What I will say is this: We are not leaving. We are not cowering. We are not giving up our identity. We are who we are, as we’ve been for millennia, and will be – G?d willing – for millennia more.

We are an eternal people, and we will survive.

Deal with it.

Reading Assignment

WHATEVER YOU’RE DOING RIGHT NOW, stop – and order from your favorite bookseller Liel Leibovitz’ How the Talmud Can Change Your Life (Surprisingly Modern Advice from a Very Old Book). It’s a breakneck-speed, 272-page survey of Jewish history, bringing to life the key sages and lively times of the Talmud like never before, with illustrations drawn from Aldrich Ames and Billie Holiday and Weight Watchers and the Dewey Decimal System. I read it in three days, only grudgingly taking time for sleep and meals; it’s mildly profane and very learned and joyful and engaging and funny and sweeping and heartbreaking and really, really, real.
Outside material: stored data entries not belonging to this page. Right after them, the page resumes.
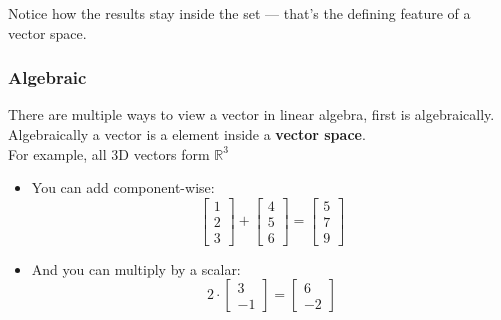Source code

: \documentclass[12pt]{article}
\begin{document}
            Notice how the results stay inside the set — that’s the defining feature of a vector space.
            
        \subsubsection{Algebraic}
            There are multiple ways to view a vector in linear algebra, first is algebraically. Algebraically a vector is a element inside a \textbf{vector space}. \\
            For example, all 3D vectors form $\mathbb{R}^3$

            \begin{itemize}
                \item  You can add component-wise: \\
                \begin{equation}
                  \begin{bmatrix}1 \\ 2 \\ 3 \end{bmatrix} + \begin{bmatrix}4 \\ 5 \\ 6 \end{bmatrix} = \begin{bmatrix}5 \\ 7 \\ 9 \end{bmatrix}
                \end{equation}

                \item  And you can multiply by a scalar: \\
                \begin{equation}
                   2 \cdot \begin{bmatrix}3 \\ -1 \end{bmatrix} = \begin{bmatrix}6 \\ -2 \end{bmatrix}
                \end{equation}
            \end{itemize}
            
\end{document}
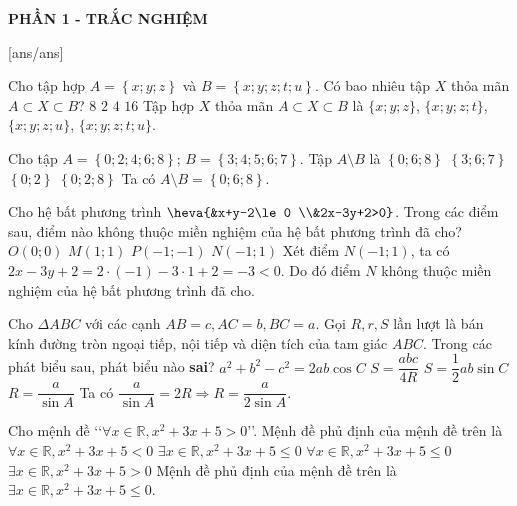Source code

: 
\begin{center}
	\textbf{PHẦN 1 - TRẮC NGHIỆM}
\end{center}
[ans/ans]
\begin{ex}%
	Cho tập hợp $A=\left\{x;y;z\right\}$ và $B=\left\{x;y;z;t;u\right\}$. Có bao nhiêu tập $X$ thỏa mãn $A\subset X\subset B$?
	\choice
	{$8$}
	{$2$}
	{\True $4$}
	{$16$}
	\loigiai
	{
		Tập hợp $X$ thỏa mãn $A\subset X\subset B$ là $\{x;y;z\}$, $\{x;y;z;t\}$, $\{x;y;z;u\}$, $\{x;y;z;t;u\}$.
	}
\end{ex}
\begin{ex}%
	Cho tập $A=\left\{0;2;4;6;8\right\}$; $B=\left\{3;4;5;6;7\right\}$. Tập $A\setminus B$ là
	\choice
	{\True $\left\{0;6;8\right\}$}
	{$\left\{3;6;7\right\}$}
	{$\left\{0;2\right\}$}
	{$\left\{0;2;8\right\}$}
	\loigiai
	{
		Ta có $A\setminus B=\left\{0;6;8\right\}$.
	}
\end{ex}
\begin{ex}%
	Cho hệ bất phương trình $\heva{&x+y-2\le 0 \\&2x-3y+2>0}$. Trong các điểm sau, điểm nào không thuộc miền nghiệm của hệ bất phương trình đã cho?
	\choice
	{$O\left(0;0\right)$}
	{$M\left(1;1\right)$}
	{$P\left(-1;-1\right)$}
	{\True $N\left(-1;1\right)$}
	\loigiai
	{
		Xét điểm $N(-1;1)$, ta có $2x-3y+2=2\cdot(-1)-3\cdot 1+2=-3<0$. Do đó điểm $N$ không thuộc miền nghiệm của hệ bất phương trình đã cho.
	}
\end{ex}
\begin{ex}%
	Cho $\Delta ABC$ với các cạnh $AB=c,AC=b,BC=a$. Gọi $R,r,S$ lần lượt là bán kính đường tròn ngoại tiếp, nội tiếp và diện tích của tam giác $ABC$. Trong các phát biểu sau, phát biểu nào \textbf{sai}?
	\choice
	{$a^2+b^2-c^2=2ab\cos C$}
	{$S=\dfrac{abc}{4R}$}
	{$S=\dfrac{1}{2}ab\sin C$}
	{\True $R=\dfrac{a}{\sin A}$}
	\loigiai
	{
		Ta có $\dfrac{a}{\sin A}=2R\Rightarrow R=\dfrac{a}{2\sin A}$.
	}
\end{ex}
\begin{ex}%
	Cho mệnh đề \lq\lq $\forall x\in \mathbb{R},x^2+3x+5>0$\rq\rq. Mệnh đề phủ định của mệnh đề trên là
	\choice
	{$\forall x\in \mathbb{R},x^2+3x+5<0$}
	{\True $\exists x\in \mathbb{R},x^2+3x+5\le 0$}
	{$\forall x\in \mathbb{R},x^2+3x+5\le 0$}
	{$\exists x\in \mathbb{R},x^2+3x+5>0$}
	\loigiai
	{
		Mệnh đề phủ định của mệnh đề trên là $\exists x\in \mathbb{R},x^2+3x+5\le 0$.
	}
\end{ex}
You owe it to yourself, and to your understanding of Judaism, to read this book.

Seriously. Do it now.

Never Enough

AS A TEACHER of Jewish children and adults, it’s my job (and joy!) to soak up as much Torah as I can – in the broad sense of “Torah” as “the entire corpus of the Jewish textual tradition.”

Fortunately, there’s no end to it, which makes for some pretty challenging (and rewarding!) job security.

What dwells among those who study Torah together?

But Torah isn’t meant to be studied alone. As it happens, I am blessed (or, if you prefer, lucky) to be involved with a tightknit community of very learned and dedicated individuals, some of whom I’ve known for years, who continually teach me more than I can ever impart to them. Please allow me to introduce you.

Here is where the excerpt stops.